Eclairé et caustique
Note :

   Avec son côté décapant prenant l’image – de plus en plus écornée – de l’Amérique glorieuse à rebrousse-poil, Doctorow nous livre ici une version romancée d’une histoire vraie. Dans les années trente, les frères Homer & Langley Collyer défrayèrent la chronique et furent retrouvés morts en 1947, étouffés par les amoncellements de détritus, de journaux et d’objets divers accumulés dans leur hôtel particulier new-yorkais sur la cinquième avenue.
   
   En décalant dans le temps leur histoire, la faisant commencer au début du vingtième siècle et se terminer au milieu des années soixante-dix, Doctorow crée ici deux témoins majeurs et quasi prophétiques d’une Amérique de plus en plus isolée et qui connaît une décrépitude accélérée.
   
   Il faut dire que les deux frères mis en scène par l’auteur sont des personnages marqués par le destin et par leur époque, chacun à sa façon.

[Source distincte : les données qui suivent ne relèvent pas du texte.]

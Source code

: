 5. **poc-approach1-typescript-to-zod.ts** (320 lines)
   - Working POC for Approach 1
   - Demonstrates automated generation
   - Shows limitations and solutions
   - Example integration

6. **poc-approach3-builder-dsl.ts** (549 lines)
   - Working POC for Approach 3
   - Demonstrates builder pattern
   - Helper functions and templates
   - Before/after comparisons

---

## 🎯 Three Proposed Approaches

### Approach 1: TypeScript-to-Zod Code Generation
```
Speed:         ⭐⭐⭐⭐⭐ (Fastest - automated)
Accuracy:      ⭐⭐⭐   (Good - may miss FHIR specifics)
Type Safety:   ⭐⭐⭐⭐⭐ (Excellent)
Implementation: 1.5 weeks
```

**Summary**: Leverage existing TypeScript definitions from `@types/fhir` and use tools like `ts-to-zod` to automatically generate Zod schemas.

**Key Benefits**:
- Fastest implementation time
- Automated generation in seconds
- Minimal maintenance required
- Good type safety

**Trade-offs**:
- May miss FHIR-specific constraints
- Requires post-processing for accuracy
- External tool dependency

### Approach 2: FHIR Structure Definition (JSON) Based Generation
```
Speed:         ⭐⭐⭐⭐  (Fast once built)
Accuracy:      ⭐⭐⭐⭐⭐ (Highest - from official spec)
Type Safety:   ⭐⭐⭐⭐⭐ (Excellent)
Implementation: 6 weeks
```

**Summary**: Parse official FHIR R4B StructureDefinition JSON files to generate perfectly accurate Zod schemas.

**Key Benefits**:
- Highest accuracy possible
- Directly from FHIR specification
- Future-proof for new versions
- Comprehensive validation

Langley, brillant diplômé de Columbia, fut envoyé sur le front de la première guerre mondiale. Il en revint gazé, souffreteux, toutes illusions perdues au point d’en faire un être aigri et toujours en train de courir après de nouvelles chimères. Il y retrouva son frère Homer devenu aveugle par maladie à l’âge de vingt ans. Un frère qui va bientôt entièrement dépendre de lui après le décès de leurs deux parents en 1920 frappés par l’épidémie de grippe espagnole.
   
   Entre un original rêvant de créer un journal unique agrégeant toutes les nouvelles essentielles du monde, sorte de google news version papier avant l’heure, et un aveugle passionné de musique et pianiste éclairé, la fratrie va bientôt manquer de repères et s’enfoncer lentement mais sûrement vers une déchéance qui en fera les parias des beaux quartiers de Big Apple.
   
   Pendant que Langley accumule compulsivement une collection hétéroclite d’objets à l’état de rebuts, Homer s’enfonce de plus en plus vers un isolement qui en fait le témoin conscient mais réservé de la folie de son frère devenue le miroir de celle du monde qui les entoure. Chaque initiative de leur part pour créer du lien social et s’ouvrir au monde, comme ces thés dansants devenus un temps le point de rencontre de la bourgeoisie, se heurte bientôt à l’hostilité de la personne publique manipulée par le souci du voisinage de protéger leur quiétude et leur exclusivité. Si bien que peu à peu, c’est un climat paranoïaque qui s’instaure, poussant les deux frères à se replier sur eux-mêmes, à chasser de la maison le personnel, à fermer toutes les fenêtres sous de lourds volets, à condamner les portes et à bouter hors tout représentant d’une quelconque autorité quitte à vivre dans un inconfort de plus en plus manifeste.
   
   Année après année, nous observons en quoi les amitiés se défont, les loyautés se délitent en même temps que l’avarice de Langley pousse les deux frères à prendre des mesures qui en font des originaux tolérés puis des bohèmes encombrants avant que de devenir des hippies puis des clochards par conviction et dérive inconsciente d’une nature et d’une psychologie fortement perturbées par un monde dans lequel ils ne se reconnaissent plus.
   
   Et pendant ce temps, l’Amérique s’enfonce dans une conquête frénétique d’argent et de pouvoir en même temps qu’elle accumule les revers politiques, militaires ou économiques.
   
   En donnant la parole à Homer, Doctorow fait de son roman une sorte de commentaire éclairé, caustique et sans concession, perçu avec une acuité que la perte des sens usuels rend exacerbée d’un pays qui s’enfonce sous son propre poids de folie et d’accumulation frénétique. Il signe alors un roman d’une grande force, très attachant et magnifiquement écrit.